> [WHAT TO WORK ON]
Go through the material below, find each line with the word "vowels", and copy those lines.

> [THE DATA]
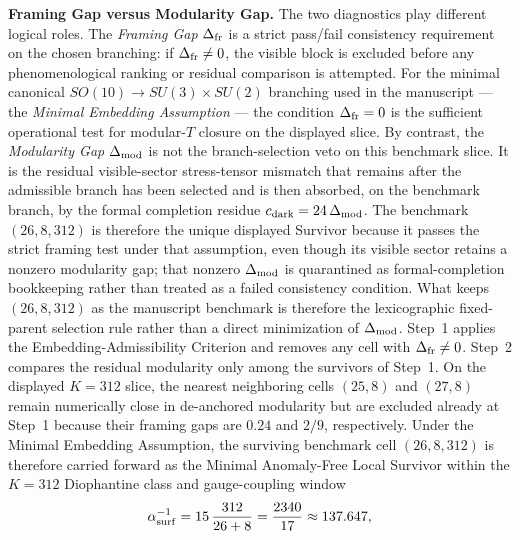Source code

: \documentclass[11pt]{article}
\begin{document}
\medskip
\noindent\textbf{Framing Gap versus Modularity Gap.}
The two diagnostics play different logical roles. The \emph{Framing Gap} $\Delta_{\rm fr}$ is a strict pass/fail consistency requirement on the chosen branching: if $\Delta_{\rm fr}\neq0$, the visible block is excluded before any phenomenological ranking or residual comparison is attempted. For the minimal canonical $SO(10)\to SU(3)\times SU(2)$ branching used in the manuscript --- the \emph{Minimal Embedding Assumption} --- the condition $\Delta_{\rm fr}=0$ is the sufficient operational test for modular-$T$ closure on the displayed slice. By contrast, the \emph{Modularity Gap} $\Delta_{\rm mod}$ is not the branch-selection veto on this benchmark slice. It is the residual visible-sector stress-tensor mismatch that remains after the admissible branch has been selected and is then absorbed, on the benchmark branch, by the formal completion residue $c_{\rm dark}=24\,\Delta_{\rm mod}$. The benchmark $(26,8,312)$ is therefore the unique displayed Survivor because it passes the strict framing test under that assumption, even though its visible sector retains a nonzero modularity gap; that nonzero $\Delta_{\rm mod}$ is quarantined as formal-completion bookkeeping rather than treated as a failed consistency condition.
What keeps $(26,8,312)$ as the manuscript benchmark is therefore the lexicographic fixed-parent selection rule rather than a direct minimization of $\Delta_{\rm mod}$. Step~1 applies the Embedding-Admissibility Criterion and removes any cell with $\Delta_{\rm fr}\neq0$. Step~2 compares the residual modularity only among the survivors of Step~1. On the displayed $K=312$ slice, the nearest neighboring cells $(25,8)$ and $(27,8)$ remain numerically close in de-anchored modularity but are excluded already at Step~1 because their framing gaps are $0.24$ and $2/9$, respectively. Under the Minimal Embedding Assumption, the surviving benchmark cell $(26,8,312)$ is therefore carried forward as the Minimal Anomaly-Free Local Survivor within the $K=312$ Diophantine class and gauge-coupling window
\begin{equation}
 \alpha^{-1}_{\rm surf}
 =
 15\,\frac{312}{26+8}
 =
 \frac{2340}{17}
 \approx 137.647,
\end{equation}
\end{document}
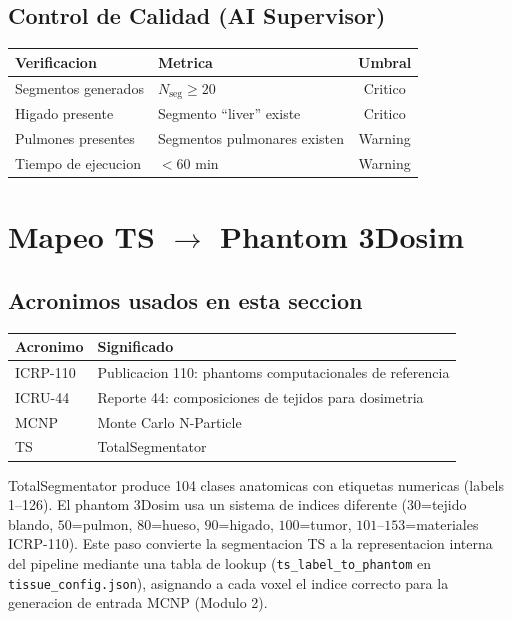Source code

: \documentclass[12pt,a4paper]{article}
\begin{document}
\subsection{Control de Calidad (AI Supervisor)}

\begin{table}[H]
\centering
\begin{tabular}{llc}
\toprule
\textbf{Verificacion} & \textbf{Metrica} & \textbf{Umbral} \\
\midrule
Segmentos generados & $N_{\text{seg}} \geq 20$ & Critico \\
Higado presente & Segmento ``liver'' existe & Critico \\
Pulmones presentes & Segmentos pulmonares existen & Warning \\
Tiempo de ejecucion & $< 60$ min & Warning \\
\bottomrule
\end{tabular}
\end{table}

\newpage

\section{Mapeo TS \texorpdfstring{$\to$}{a} Phantom 3Dosim}
\label{sec:mapeo}

\subsection*{Acronimos usados en esta seccion}
\begin{tabular}{ll}
\toprule
\textbf{Acronimo} & \textbf{Significado} \\
\midrule
ICRP-110 & Publicacion 110: phantoms computacionales de referencia \\
ICRU-44 & Reporte 44: composiciones de tejidos para dosimetria \\
MCNP & Monte Carlo N-Particle \\
TS & TotalSegmentator \\
\bottomrule
\end{tabular}

TotalSegmentator produce 104 clases anatomicas con etiquetas numericas (labels 1--126). El
phantom 3Dosim usa un sistema de indices diferente ($30$=tejido blando, $50$=pulmon, $80$=hueso,
$90$=higado, $100$=tumor, $101$--$153$=materiales ICRP-110). Este paso convierte la segmentacion
TS a la representacion interna del pipeline mediante una tabla de lookup
(\texttt{ts\_label\_to\_phantom} en \texttt{tissue\_config.json}), asignando a cada voxel el
indice correcto para la generacion de entrada MCNP (Modulo 2).
\end{document}
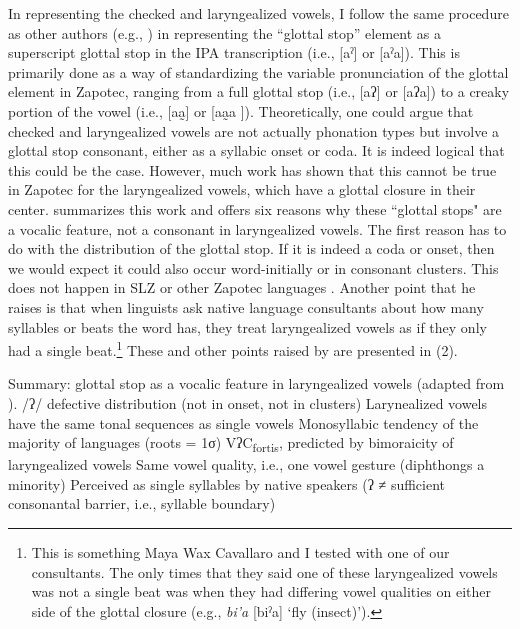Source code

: \documentclass[12pt, letterpaper]{article}
\newcommand{\sub}[1]{\textsubscript{#1}}
\begin{document}
In representing the checked and laryngealized vowels, I follow the same procedure as other authors (e.g., \citet{avelinoAcousticElectroglottographicAnalyses2010, uchiharaToneRegistrogenesisQuiavini2016}) in representing the ``glottal stop'' element as a superscript glottal stop in the IPA transcription (i.e., [aˀ] or [aˀa]). This is primarily done as a way of standardizing the variable pronunciation of the glottal element in Zapotec, ranging from a full glottal stop (i.e., [aʔ] or [aʔa]) to a creaky portion of the vowel (i.e., [aa̰] or [aa̰a ]).  
Theoretically, one could argue that checked and laryngealized vowels are not actually phonation types but involve a glottal stop consonant, either as a syllabic onset or coda. It is indeed logical that this could be the case. However, much work has shown that this cannot be true in Zapotec for the laryngealized vowels, which have a glottal closure in their center. \citet{chavez-peonInteractionMetricalStructure2010} summarizes this work and offers six reasons why these ``glottal stops" are a vocalic feature, not a consonant in laryngealized vowels. The first reason has to do with the distribution of the glottal stop. If it is indeed a coda or onset, then we would expect it could also occur word-initially or in consonant clusters. This does not happen in SLZ or other Zapotec languages \citep{jaegerInitialConsonantClusters1982}. Another point that he raises is that when linguists ask native language consultants about how many syllables or beats the word has, they treat laryngealized vowels as if they only had a single beat.\footnote{This is something Maya Wax Cavallaro and I tested with one of our consultants. The only times that they said one of these laryngealized vowels was not a single beat was when they had differing vowel qualities on either side of the glottal closure (e.g., \textit{bi'a} [biˀa] `fly (insect)').} These and other points raised by \citeauthor{chavez-peonInteractionMetricalStructure2010} are presented in (2). 

\ea  Summary: glottal stop as a vocalic feature in laryngealized vowels (adapted from \cite{chavez-peonInteractionMetricalStructure2010}).
    \ea /ʔ/ defective distribution (not in onset, not in clusters)
    \ex Larynealized vowels have the same tonal sequences as single vowels
    \ex Monosyllabic tendency of the majority of languages (roots = 1σ)
    \ex *VʔC\sub{fortis}, predicted by bimoraicity of laryngealized vowels
    \ex Same vowel quality, i.e., one vowel gesture (diphthongs a minority)
    \ex Perceived as single syllables by native speakers (ʔ ≠ sufficient consonantal barrier, i.e., syllable boundary)
    \z 
\z 
\end{document}

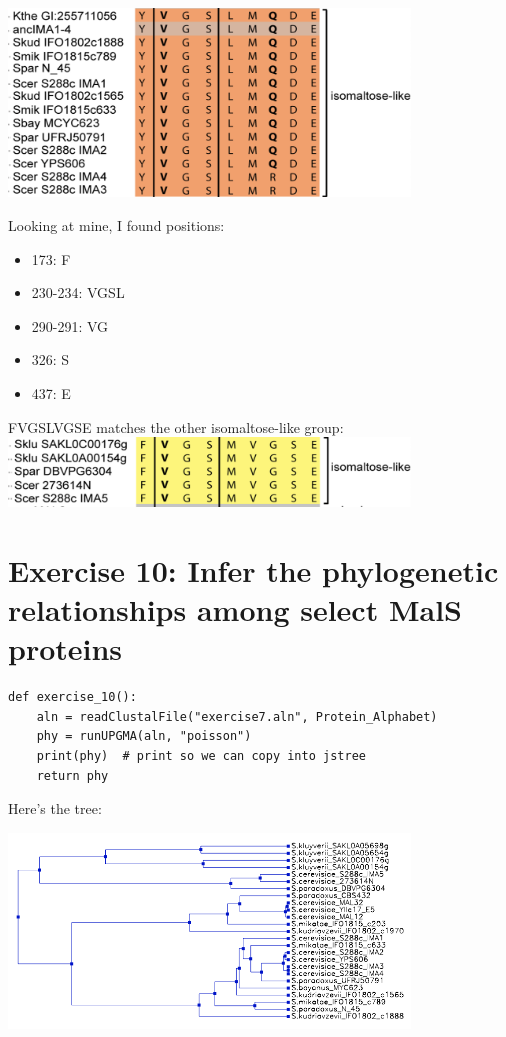 \documentclass{article} %
\begin{document}
\includegraphics[width=0.8\textwidth]{images/mine.png}

\par Looking at mine, I found positions: \\

\begin{itemize}
    \item 173: F
    \item 230-234: VGSL
    \item 290-291: VG
    \item 326: S
    \item 437: E
\end{itemize}

FVGSLVGSE matches the other isomaltose-like group: \\

\includegraphics[width=0.8\textwidth]{images/ima1.png}

\section{Exercise 10: Infer the phylogenetic relationships among select MalS proteins}

\begin{verbatim}
def exercise_10():
    aln = readClustalFile("exercise7.aln", Protein_Alphabet)
    phy = runUPGMA(aln, "poisson")
    print(phy)  # print so we can copy into jstree
    return phy
\end{verbatim}

Here's the tree:

\includegraphics[width=0.8\textwidth]{images/tree.png}
\end{document}

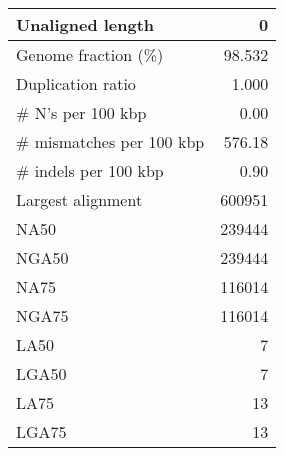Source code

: \documentclass[12pt,a4paper]{article}
\begin{document}
\begin{table}[ht]
\begin{center}
\begin{tabular}{|l*{1}{|r}|}
Unaligned length & 0 \\ \hline
Genome fraction (\%) & 98.532 \\ \hline
Duplication ratio & 1.000 \\ \hline
\# N's per 100 kbp & 0.00 \\ \hline
\# mismatches per 100 kbp & 576.18 \\ \hline
\# indels per 100 kbp & 0.90 \\ \hline
Largest alignment & 600951 \\ \hline
NA50 & 239444 \\ \hline
NGA50 & 239444 \\ \hline
NA75 & 116014 \\ \hline
NGA75 & 116014 \\ \hline
LA50 & 7 \\ \hline
LGA50 & 7 \\ \hline
LA75 & 13 \\ \hline
LGA75 & 13 \\ \hline
\end{tabular}
\end{center}
\end{table}
\end{document}
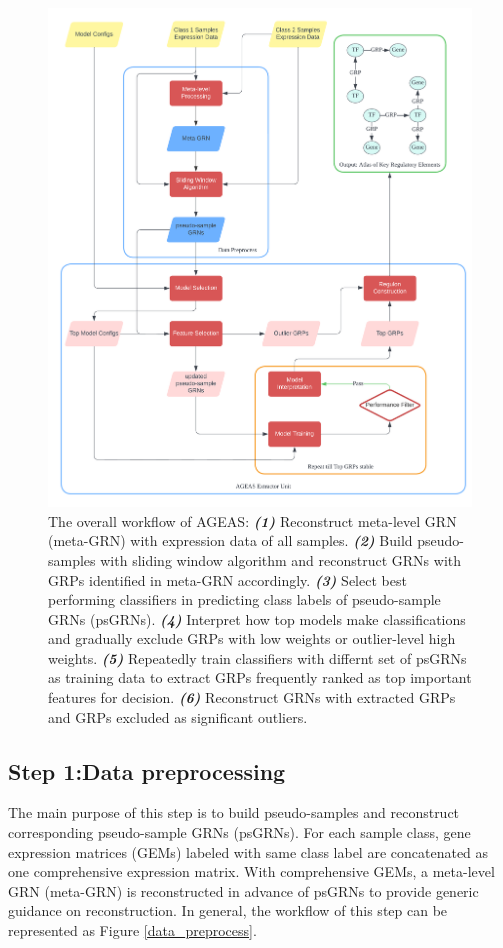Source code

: \documentclass[fleqn,10pt]{wlscirep}
\begin{document}
  \begin{figure}[ht]
  \centering
  \includegraphics[width=0.8\linewidth, keepaspectratio,]{../images/summary_trans.png}
  \caption{
    The overall workflow of AGEAS:
    \textbf{\emph{(1)}} Reconstruct meta-level GRN (meta-GRN) with expression data of all samples.
    \textbf{\emph{(2)}} Build pseudo-samples with sliding window algorithm and reconstruct GRNs with GRPs identified in meta-GRN accordingly.
    \textbf{\emph{(3)}} Select best performing classifiers in predicting class labels of pseudo-sample GRNs (psGRNs).
    \textbf{\emph{(4)}} Interpret how top models make classifications and gradually exclude GRPs with low weights or outlier-level high weights.
    \textbf{\emph{(5)}} Repeatedly train classifiers with differnt set of psGRNs as training data to extract GRPs frequently ranked as top important features for decision.
    \textbf{\emph{(6)}} Reconstruct GRNs with extracted GRPs and GRPs excluded as significant outliers.
  }
  \label{workflow}
  \end{figure}

  \subsection*{Step 1:Data preprocessing}
    \label{step1}
    The main purpose of this step is to build pseudo-samples and reconstruct corresponding pseudo-sample GRNs (psGRNs).
    For each sample class, gene expression matrices (GEMs) labeled with same class label are concatenated as one comprehensive expression matrix.
    With comprehensive GEMs, a meta-level GRN (meta-GRN) is reconstructed in advance of psGRNs to provide generic guidance on reconstruction.
    In general, the workflow of this step can be represented as Figure \ref{data_preprocess}.
\end{document}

> [EXERCISE RESULT]
In representing the checked and laryngealized vowels, I follow the same procedure as other authors (e.g., \citet{avelinoAcousticElectroglottographicAnalyses2010, uchiharaToneRegistrogenesisQuiavini2016}) in representing the ``glottal stop'' element as a superscript glottal stop in the IPA transcription (i.e., [aˀ] or [aˀa]). This is primarily done as a way of standardizing the variable pronunciation of the glottal element in Zapotec, ranging from a full glottal stop (i.e., [aʔ] or [aʔa]) to a creaky portion of the vowel (i.e., [aa̰] or [aa̰a ]).  
Theoretically, one could argue that checked and laryngealized vowels are not actually phonation types but involve a glottal stop consonant, either as a syllabic onset or coda. It is indeed logical that this could be the case. However, much work has shown that this cannot be true in Zapotec for the laryngealized vowels, which have a glottal closure in their center. \citet{chavez-peonInteractionMetricalStructure2010} summarizes this work and offers six reasons why these ``glottal stops" are a vocalic feature, not a consonant in laryngealized vowels. The first reason has to do with the distribution of the glottal stop. If it is indeed a coda or onset, then we would expect it could also occur word-initially or in consonant clusters. This does not happen in SLZ or other Zapotec languages \citep{jaegerInitialConsonantClusters1982}. Another point that he raises is that when linguists ask native language consultants about how many syllables or beats the word has, they treat laryngealized vowels as if they only had a single beat.\footnote{This is something Maya Wax Cavallaro and I tested with one of our consultants. The only times that they said one of these laryngealized vowels was not a single beat was when they had differing vowel qualities on either side of the glottal closure (e.g., \textit{bi'a} [biˀa] `fly (insect)').} These and other points raised by \citeauthor{chavez-peonInteractionMetricalStructure2010} are presented in (2). 
\ea  Summary: glottal stop as a vocalic feature in laryngealized vowels (adapted from \cite{chavez-peonInteractionMetricalStructure2010}).
    \ex Larynealized vowels have the same tonal sequences as single vowels
    \ex *VʔC\sub{fortis}, predicted by bimoraicity of laryngealized vowels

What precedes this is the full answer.